Conditional Functional Dependency (CFD)

Let’s take a look at another example, f: [ZIP] → [STR]. For the customers (t5 and t6) with the same ZIP code ‘EH4 1DT’, they do have the same STR value ‘High St.’. Now let’s check the dependency on the entire relation for all customers. We can see that the dependency applies to t1 and t2 with ZIP as ‘07974’ and STR as ‘Tree Ave.’. However, this dependency does not apply to t4 that has ZIP as ‘07974’ but STR as ‘Elm Str.’. In this case, the ZIP code ‘07974’ cannot determine a unique STR value. Therefore, the constraint [ZIP] → [STR] does not hold on the entire relation so it is not a functional dependency. However, the constraint [ZIP] → [STR] does hold on for the customers with country code (CC) as ’44’, i.e. a UK address. In other words, the postcode can determine street in the UK address system but not in the US address system, and the constraint [ZIP] → [STR] only hold on when the country code is 44. This type of constraints is conditional functional dependency (CFD) that can be notated as ([CC, ZIP] → STR, (44, _ || _ )) where [CC, ZIP] → STR refers to the functional dependency and (44, _ || _ ) specifies the condition, i.e. when CC is 44, ZIP uniquely determines STR. The notation of a CFD can be generalised as (X → A, tp) where X → A is an FD and tp is a tuple pattern specifying the attributes in X and A that defines the subset where the FD holds on.
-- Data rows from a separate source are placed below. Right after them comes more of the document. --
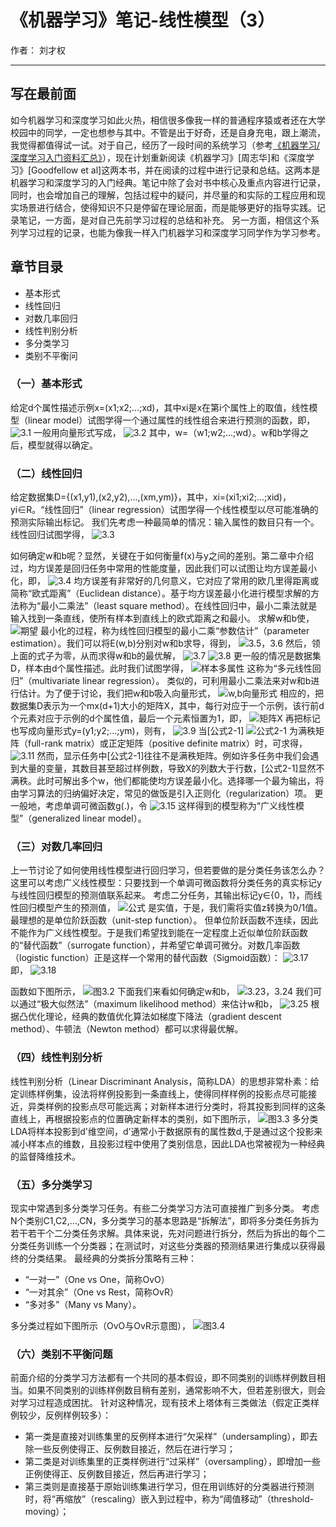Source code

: ﻿# 《机器学习》笔记-线性模型（3）

作者： 刘才权

---

## 写在最前面

如今机器学习和深度学习如此火热，相信很多像我一样的普通程序猿或者还在大学校园中的同学，一定也想参与其中。不管是出于好奇，还是自身充电，跟上潮流，我觉得都值得试一试。对于自己，经历了一段时间的系统学习（参考[《机器学习/深度学习入门资料汇总》](https://link.jianshu.com/?t=https%3A%2F%2Fcaiquanliu.github.io%2F2017%2F11%2F12%2F%25E6%259C%25BA%25E5%2599%25A8%25E5%25AD%25A6%25E4%25B9%25A0-%25E6%25B7%25B1%25E5%25BA%25A6%25E5%25AD%25A6%25E4%25B9%25A0%25E5%2585%25A5%25E9%2597%25A8%25E8%25B5%2584%25E6%2596%2599%25E6%25B1%2587%25E6%2580%25BB%2F)），现在计划重新阅读《机器学习》[周志华]和《深度学习》[Goodfellow et al]这两本书，并在阅读的过程中进行记录和总结。这两本是机器学习和深度学习的入门经典。笔记中除了会对书中核心及重点内容进行记录，同时，也会增加自己的理解，包括过程中的疑问，并尽量的和实际的工程应用和现实场景进行结合，使得知识不只是停留在理论层面，而是能够更好的指导实践。记录笔记，一方面，是对自己先前学习过程的总结和补充。 另一方面，相信这个系列学习过程的记录，也能为像我一样入门机器学习和深度学习同学作为学习参考。

## 章节目录
* 基本形式
* 线性回归
* 对数几率回归
* 线性判别分析
* 多分类学习
* 类别不平衡问

### （一）基本形式
给定d个属性描述示例x=(x1;x2;...;xd)，其中xi是x在第i个属性上的取值，线性模型（linear model）试图学得一个通过属性的线性组合来进行预测的函数，即，
![3.1](http://upload-images.jianshu.io/upload_images/4905018-3b01efbc6f4f3398.png?imageMogr2/auto-orient/strip%7CimageView2/2/w/1240)
一般用向量形式写成，
![3.2](http://upload-images.jianshu.io/upload_images/4905018-a72e2b67c4546560.png?imageMogr2/auto-orient/strip%7CimageView2/2/w/1240)
其中，w=（w1;w2;...;wd）。w和b学得之后，模型就得以确定。

### （二）线性回归
给定数据集D={(x1,y1),(x2,y2),...,(xm,ym)}，其中，xi=(xi1;xi2;...;xid)，yi∈R。“线性回归”（linear regression）试图学得一个线性模型以尽可能准确的预测实际输出标记。
我们先考虑一种最简单的情况：输入属性的数目只有一个。线性回归试图学得，
![3.3](http://upload-images.jianshu.io/upload_images/4905018-bfff87632cc860c1.png?imageMogr2/auto-orient/strip%7CimageView2/2/w/1240)

如何确定w和b呢？显然，关键在于如何衡量f(x)与y之间的差别。第二章中介绍过，均方误差是回归任务中常用的性能度量，因此我们可以试图让均方误差最小化，即，
![3.4](http://upload-images.jianshu.io/upload_images/4905018-9f2d5064b445824a.png?imageMogr2/auto-orient/strip%7CimageView2/2/w/1240)
均方误差有非常好的几何意义，它对应了常用的欧几里得距离或简称“欧式距离”（Euclidean distance）。基于均方误差最小化进行模型求解的方法称为“最小二乘法”（least square method）。在线性回归中，最小二乘法就是输入找到一条直线，使所有样本到直线上的欧式距离之和最小。
求解w和b使，
![期望](http://upload-images.jianshu.io/upload_images/4905018-86211addcc5e6aae.png?imageMogr2/auto-orient/strip%7CimageView2/2/w/1240)
最小化的过程，称为线性回归模型的最小二乘“参数估计”（parameter estimation）。我们可以将E(w,b)分别对w和b求导，得到，
![3.5，3.6](http://upload-images.jianshu.io/upload_images/4905018-a96176cb36d400ee.png?imageMogr2/auto-orient/strip%7CimageView2/2/w/1240)
然后，领上面的式子为零，从而求得w和b的最优解，
![3.7](http://upload-images.jianshu.io/upload_images/4905018-3a3b8d5661f2f16f.png?imageMogr2/auto-orient/strip%7CimageView2/2/w/1240)
![3.8](http://upload-images.jianshu.io/upload_images/4905018-758a199ddd864037.png?imageMogr2/auto-orient/strip%7CimageView2/2/w/1240)
更一般的情况是数据集D，样本由d个属性描述。此时我们试图学得，
![样本多属性](http://upload-images.jianshu.io/upload_images/4905018-4dba383472b1915b.png?imageMogr2/auto-orient/strip%7CimageView2/2/w/1240)
这称为“多元线性回归”（multivariate linear regression）。
类似的，可利用最小二乘法来对w和b进行估计。为了便于讨论，我们把w和b吸入向量形式，
![w,b向量形式](http://upload-images.jianshu.io/upload_images/4905018-7aa8be8cca1e5cad.png?imageMogr2/auto-orient/strip%7CimageView2/2/w/1240)
相应的，把数据集D表示为一个mx(d+1)大小的矩阵X，其中，每行对应于一个示例，该行前d个元素对应于示例的d个属性值，最后一个元素恒置为1，即，
![矩阵X](http://upload-images.jianshu.io/upload_images/4905018-8548771c3151715b.png?imageMogr2/auto-orient/strip%7CimageView2/2/w/1240)
再把标记也写成向量形式y=(y1;y2;...;ym)，则有，
![3.9](http://upload-images.jianshu.io/upload_images/4905018-743937b3a5e9726c.png?imageMogr2/auto-orient/strip%7CimageView2/2/w/1240)
当[公式2-1]
![公式2-1](http://upload-images.jianshu.io/upload_images/4905018-98122131b0824eb5.png?imageMogr2/auto-orient/strip%7CimageView2/2/w/1240)
为满秩矩阵（full-rank matrix）或正定矩阵（positive definite matrix）时，可求得，
![3.11](http://upload-images.jianshu.io/upload_images/4905018-56450bd27b55db05.png?imageMogr2/auto-orient/strip%7CimageView2/2/w/1240)
然而，显示任务中[公式2-1]往往不是满秩矩阵。例如许多任务中我们会遇到大量的变量，其数目甚至超过样例数，导致X的列数大于行数，[公式2-1]显然不满秩。此时可解出多个w，他们都能使均方误差最小化。选择哪一个最为输出，将由学习算法的归纳偏好决定，常见的做饭是引入正则化（regularization）项。
更一般地，考虑单调可微函数g(.)，令
![3.15](http://upload-images.jianshu.io/upload_images/4905018-0decc0db32a0f274.png?imageMogr2/auto-orient/strip%7CimageView2/2/w/1240)
这样得到的模型称为“广义线性模型”（generalized linear model）。

### （三）对数几率回归
上一节讨论了如何使用线性模型进行回归学习，但若要做的是分类任务该怎么办？这里可以考虑广义线性模型：只要找到一个单调可微函数将分类任务的真实标记y与线性回归模型的预测值联系起来。
考虑二分任务，其输出标记y∈{0，1}，而线性回归模型产生的预测值，
![公式](http://upload-images.jianshu.io/upload_images/4905018-e60506522df5f8d7.png?imageMogr2/auto-orient/strip%7CimageView2/2/w/1240)
是实值，于是，我们需将实值z转换为0/1值。最理想的是单位阶跃函数（unit-step function）。
但单位阶跃函数不连续，因此不能作为广义线性模型。于是我们希望找到能在一定程度上近似单位阶跃函数的“替代函数”（surrogate function），并希望它单调可微分。对数几率函数（logistic function）正是这样一个常用的替代函数（Sigmoid函数）：
![3.17](http://upload-images.jianshu.io/upload_images/4905018-7f7d5e98751e2451.png?imageMogr2/auto-orient/strip%7CimageView2/2/w/1240)
即，
![3.18](http://upload-images.jianshu.io/upload_images/4905018-a55fcebcc3245fe7.png?imageMogr2/auto-orient/strip%7CimageView2/2/w/1240)

函数如下图所示，
![图3.2](http://upload-images.jianshu.io/upload_images/4905018-786444a5810b0d94.png?imageMogr2/auto-orient/strip%7CimageView2/2/w/1240)
下面我们来看如何确定w和b，
![3.23，3.24](http://upload-images.jianshu.io/upload_images/4905018-830a4b3fb420769b.png?imageMogr2/auto-orient/strip%7CimageView2/2/w/1240)
我们可以通过“极大似然法”（maximum likelihood method）来估计w和b，
![3.25](http://upload-images.jianshu.io/upload_images/4905018-07000a7ae1b8956c.png?imageMogr2/auto-orient/strip%7CimageView2/2/w/1240)
根据凸优化理论，经典的数值优化算法如梯度下降法（gradient descent method）、牛顿法（Newton method）都可以求得最优解。

### （四）线性判别分析
线性判别分析（Linear Discriminant Analysis，简称LDA）的思想非常朴素：给定训练样例集，设法将样例投影到一条直线上，使得同样样例的投影点尽可能接近，异类样例的投影点尽可能远离；对新样本进行分类时，将其投影到同样的这条直线上，再根据投影点的位置确定新样本的类别，如下图所示，
![图3.3](http://upload-images.jianshu.io/upload_images/4905018-4eec5600ee6fbfb0.png?imageMogr2/auto-orient/strip%7CimageView2/2/w/1240)
多分类LDA将样本投影到d'维空间，d'通常小于数据原有的属性数d,于是通过这个投影来减小样本点的维数，且投影过程中使用了类别信息，因此LDA也常被视为一种经典的监督降维技术。

### （五）多分类学习
现实中常遇到多分类学习任务。有些二分类学习方法可直接推广到多分类。
考虑N个类别C1,C2,...,CN，多分类学习的基本思路是“拆解法”，即将多分类任务拆为若干若干个二分类任务求解。具体来说，先对问题进行拆分，然后为拆出的每个二分类任务训练一个分类器；在测试时，对这些分类器的预测结果进行集成以获得最终的分类结果。
最经典的分类拆分策略有三种：

* “一对一”（One vs One，简称OvO）
* “一对其余”（One vs Rest，简称OvR）
* “多对多”（Many vs Many）。

多分类过程如下图所示（OvO与OvR示意图），
![图3.4](http://upload-images.jianshu.io/upload_images/4905018-99f3730369210654.png?imageMogr2/auto-orient/strip%7CimageView2/2/w/1240)

### （六）类别不平衡问题
前面介绍的分类学习方法都有一个共同的基本假设，即不同类别的训练样例数目相当。如果不同类别的训练样例数目稍有差别，通常影响不大，但若差别很大，则会对学习过程造成困扰。
针对这种情况，现有技术上塔体有三类做法（假定正类样例较少，反例样例较多）：

* 第一类是直接对训练集里的反例样本进行“欠采样”（undersampling），即去除一些反例使得正、反例数目接近，然后在进行学习；
* 第二类是对训练集里的正类样例进行“过采样”（oversampling），即增加一些正例使得正、反例数目接近，然后再进行学习；
* 第三类则是直接基于原始训练集进行学习，但在用训练好的分类器进行预测时，将“再缩放”（rescaling）嵌入到过程中，称为“阈值移动”（threshold-moving）；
Constant Conditional Functional Dependency (CCFD)

As mentioned above, a CFD can be expressed as (X → A, tp) where tp is a tuple pattern, such as the example mentioned earlier (44, _ || _ ) where the symbol ‘||’ separate the left-hand side (LHS) from the right-hand side (RHS) of the dependency and the symbol ‘_’ represents any possible value, i.e. ‘_’ is a variable in the language of programming. One special case of CFD is that all the attributes for defining the tuple pattern are constants. For example, for the CDF, ([CC, AC] → CT, (01, 908 MH)), all the attributes defining the tuple pattern are constants: CC=01; AC=908; CT=MH. In plain English, the phone country code 01 and phone area code 908 of a customer determine the city where this customer is located to be MH. Compared to normal CFD, CCFD attracts more attention from the data quality community as CCFD expresses the semantics at the most detailed level and is easy to be used to check data consistencies.

CFD Discovery

Compared to FD, CFD is more effective in detecting and repairing inconsistencies of data [2][3]. CFD has demonstrated its potentials for commercial adoption in the real world. However, to use it commercially, effective and efficient methods for discovering the CFDs in a dataset are required. Even for a relatively small dataset, the workload to manually identify and validate all the CFDs is overwhelming. Therefore, the CFD discovery process has to be automated. A number of CFD discovery algorithms [2][5][6] have been developed since the concept of CFD was introduced.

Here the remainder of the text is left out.